Oshie looks for redemption for 'embarrassing' Game 4

Wednesday, 05.08.2013 / 3:31 PM
Louie Korac  - NHL.com Correspondent

ST. LOUIS -- T.J. Oshie didn't shy away from the attention after Game 4.

The St. Louis Blues forward was critical of himself following his team's 4-3 loss to the Los Angeles Kings in the Western Conference Quarterfinals, calling it embarrassing despite scoring the first two Stanley Cup Playoff goals of his career.

"I think we started trying to make some cute plays at the blue line," Oshie said. "I'll speak for my line when I say we were good at times and we were terrible at other times. I could have single-handedly prevented three of their goals. I'm probably to blame for those three.

"Being on the ice for all four of the other team's goals is pretty embarrassing."

Oshie and Patrik Berglund were on the ice for all four Kings goals, and linemate David Perron was on the ice for three of them (the first Kings goal was scored during 4-on-4 play).

With Game 5 slated for Wednesday (9 p.m. ET, NHLN-US, CNBC, CBC), look for the trio to have a chip on their shoulders with the best-of-7 series all squared at 2-2.

"We've got to step up our play," Oshie said after the team's morning skate Wednesday. "It wasn't like we had a bad entire game. I think it was four major instances where our reloads weren't right, we were maybe a little aggressive, our routes weren't right. On one, I had a bad stick.

"It's little things, but I think it's just those little things that win you playoff games. It's the little things that [the Kings are] doing right now, and that's why they got the last two wins against us."

It would have been natural for Blues coach Ken Hitchcock to break up the unit known as "The Kid Line." But Hitchcock will keep the glue that has upped the play of a line that was strong for three games. Oshie is the player he believes elevates everyone else's play.

"He's our conscience," Hitchcock said of Oshie. "He's the guy that sets the standard of performance. He's disturbed and disappointed that they were on the ice for goals-against, odd-man rushes against. He was disappointed by that. I think he knew at the end of the game that when we had the 2-0 lead, we started trying to apply the knockout punch and got caught.

"We've done that a little bit this year and that's just the maturing process of a young team trying to learn how to win against a really good team.

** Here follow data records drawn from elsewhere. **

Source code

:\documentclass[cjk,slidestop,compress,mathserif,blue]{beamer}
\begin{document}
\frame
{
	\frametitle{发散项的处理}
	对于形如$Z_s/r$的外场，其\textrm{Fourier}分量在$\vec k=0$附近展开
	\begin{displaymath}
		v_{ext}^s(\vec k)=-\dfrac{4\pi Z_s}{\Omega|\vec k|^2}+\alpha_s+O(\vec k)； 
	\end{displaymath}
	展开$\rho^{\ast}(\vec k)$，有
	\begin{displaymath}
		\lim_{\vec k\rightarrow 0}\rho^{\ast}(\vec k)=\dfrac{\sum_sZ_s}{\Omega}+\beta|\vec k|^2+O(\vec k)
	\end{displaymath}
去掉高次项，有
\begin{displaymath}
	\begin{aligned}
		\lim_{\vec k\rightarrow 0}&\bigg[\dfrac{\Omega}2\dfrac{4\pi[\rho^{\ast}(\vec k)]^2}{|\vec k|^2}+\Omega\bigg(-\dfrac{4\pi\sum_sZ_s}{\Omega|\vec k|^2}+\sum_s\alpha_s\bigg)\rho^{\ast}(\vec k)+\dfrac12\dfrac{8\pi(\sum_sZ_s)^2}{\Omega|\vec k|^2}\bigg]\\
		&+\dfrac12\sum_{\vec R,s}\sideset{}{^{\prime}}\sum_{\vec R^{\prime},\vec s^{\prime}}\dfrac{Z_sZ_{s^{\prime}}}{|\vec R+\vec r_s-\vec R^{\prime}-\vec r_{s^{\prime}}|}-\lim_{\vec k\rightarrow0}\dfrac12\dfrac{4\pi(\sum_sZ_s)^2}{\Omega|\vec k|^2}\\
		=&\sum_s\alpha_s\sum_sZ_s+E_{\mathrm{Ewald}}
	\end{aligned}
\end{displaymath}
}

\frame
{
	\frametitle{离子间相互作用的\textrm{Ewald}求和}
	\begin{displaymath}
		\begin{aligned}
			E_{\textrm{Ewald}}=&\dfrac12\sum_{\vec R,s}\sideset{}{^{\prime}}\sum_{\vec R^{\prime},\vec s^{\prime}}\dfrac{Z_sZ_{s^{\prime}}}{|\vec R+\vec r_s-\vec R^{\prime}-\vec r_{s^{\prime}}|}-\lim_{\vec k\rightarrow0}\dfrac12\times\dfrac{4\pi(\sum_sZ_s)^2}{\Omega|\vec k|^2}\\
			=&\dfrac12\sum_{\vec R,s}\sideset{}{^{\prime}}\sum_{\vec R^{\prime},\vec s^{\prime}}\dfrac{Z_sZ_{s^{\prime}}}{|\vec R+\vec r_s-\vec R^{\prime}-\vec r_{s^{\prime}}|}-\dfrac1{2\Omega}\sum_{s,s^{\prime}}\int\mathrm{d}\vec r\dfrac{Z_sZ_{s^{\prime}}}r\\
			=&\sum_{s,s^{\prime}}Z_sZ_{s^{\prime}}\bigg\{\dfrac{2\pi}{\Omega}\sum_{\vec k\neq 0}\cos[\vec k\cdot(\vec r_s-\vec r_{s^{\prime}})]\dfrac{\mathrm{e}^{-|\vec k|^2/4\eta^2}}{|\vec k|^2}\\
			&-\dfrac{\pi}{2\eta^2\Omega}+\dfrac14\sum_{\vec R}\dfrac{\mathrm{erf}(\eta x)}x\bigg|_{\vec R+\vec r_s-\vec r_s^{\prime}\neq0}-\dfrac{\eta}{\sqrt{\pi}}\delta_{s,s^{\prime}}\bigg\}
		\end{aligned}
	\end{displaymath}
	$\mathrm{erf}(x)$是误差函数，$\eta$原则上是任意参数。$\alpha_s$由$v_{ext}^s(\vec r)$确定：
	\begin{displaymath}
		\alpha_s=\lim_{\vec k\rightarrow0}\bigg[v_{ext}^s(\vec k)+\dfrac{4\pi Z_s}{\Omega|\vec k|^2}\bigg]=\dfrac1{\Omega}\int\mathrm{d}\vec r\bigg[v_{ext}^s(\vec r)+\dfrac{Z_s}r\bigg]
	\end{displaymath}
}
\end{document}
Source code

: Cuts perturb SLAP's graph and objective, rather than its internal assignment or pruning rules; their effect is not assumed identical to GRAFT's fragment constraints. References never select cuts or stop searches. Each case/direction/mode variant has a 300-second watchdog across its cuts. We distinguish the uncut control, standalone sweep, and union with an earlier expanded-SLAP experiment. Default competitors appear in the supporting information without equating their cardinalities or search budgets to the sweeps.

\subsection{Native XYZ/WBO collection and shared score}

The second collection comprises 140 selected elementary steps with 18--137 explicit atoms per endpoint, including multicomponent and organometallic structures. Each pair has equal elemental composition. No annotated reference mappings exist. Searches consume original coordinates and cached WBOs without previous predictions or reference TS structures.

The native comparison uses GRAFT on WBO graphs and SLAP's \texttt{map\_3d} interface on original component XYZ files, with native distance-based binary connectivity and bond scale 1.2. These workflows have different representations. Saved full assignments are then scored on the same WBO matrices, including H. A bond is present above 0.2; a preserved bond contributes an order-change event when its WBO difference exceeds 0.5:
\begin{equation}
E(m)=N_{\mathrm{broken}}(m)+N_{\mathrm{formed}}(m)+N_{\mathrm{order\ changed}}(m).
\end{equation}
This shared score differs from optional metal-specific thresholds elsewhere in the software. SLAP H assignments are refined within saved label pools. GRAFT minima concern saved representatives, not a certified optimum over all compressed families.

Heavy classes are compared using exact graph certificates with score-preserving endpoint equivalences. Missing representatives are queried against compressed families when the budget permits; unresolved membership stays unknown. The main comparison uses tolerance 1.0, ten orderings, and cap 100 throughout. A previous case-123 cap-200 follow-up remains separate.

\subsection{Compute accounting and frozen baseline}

I thought that's the one thing we're guilty of. We tried to hit the knockout punch way too early and got caught pushing down, gave up odd-man rushes and let them back in the game. When you give up odd-man rushes on the road, they usually end up in your net. We were just way too aggressive in trying to keep pucks in and that's where I think [Oshie] is disappointed, that they got swept up in the emotion of the game. We gave up the wrong chances to the wrong people."

Despite scoring his first two playoff goals, Oshie -- along with Berglund and Perron -- each finished minus-3 in the game, but Hitchcock said he believes the unit will bounce back.

"I think for us, wherever we put [Oshie], that line plays the right way," Hitchcock said. "When it doesn't, he grabs it right away and gets it to play the right way. That's why Berglund's line, they were terrific in Game 2 and 3, and it wouldn't surprise me if they were good again [in Game 5].

"They had a subpar effort [in Game 4]. They know it, and they'll jump back."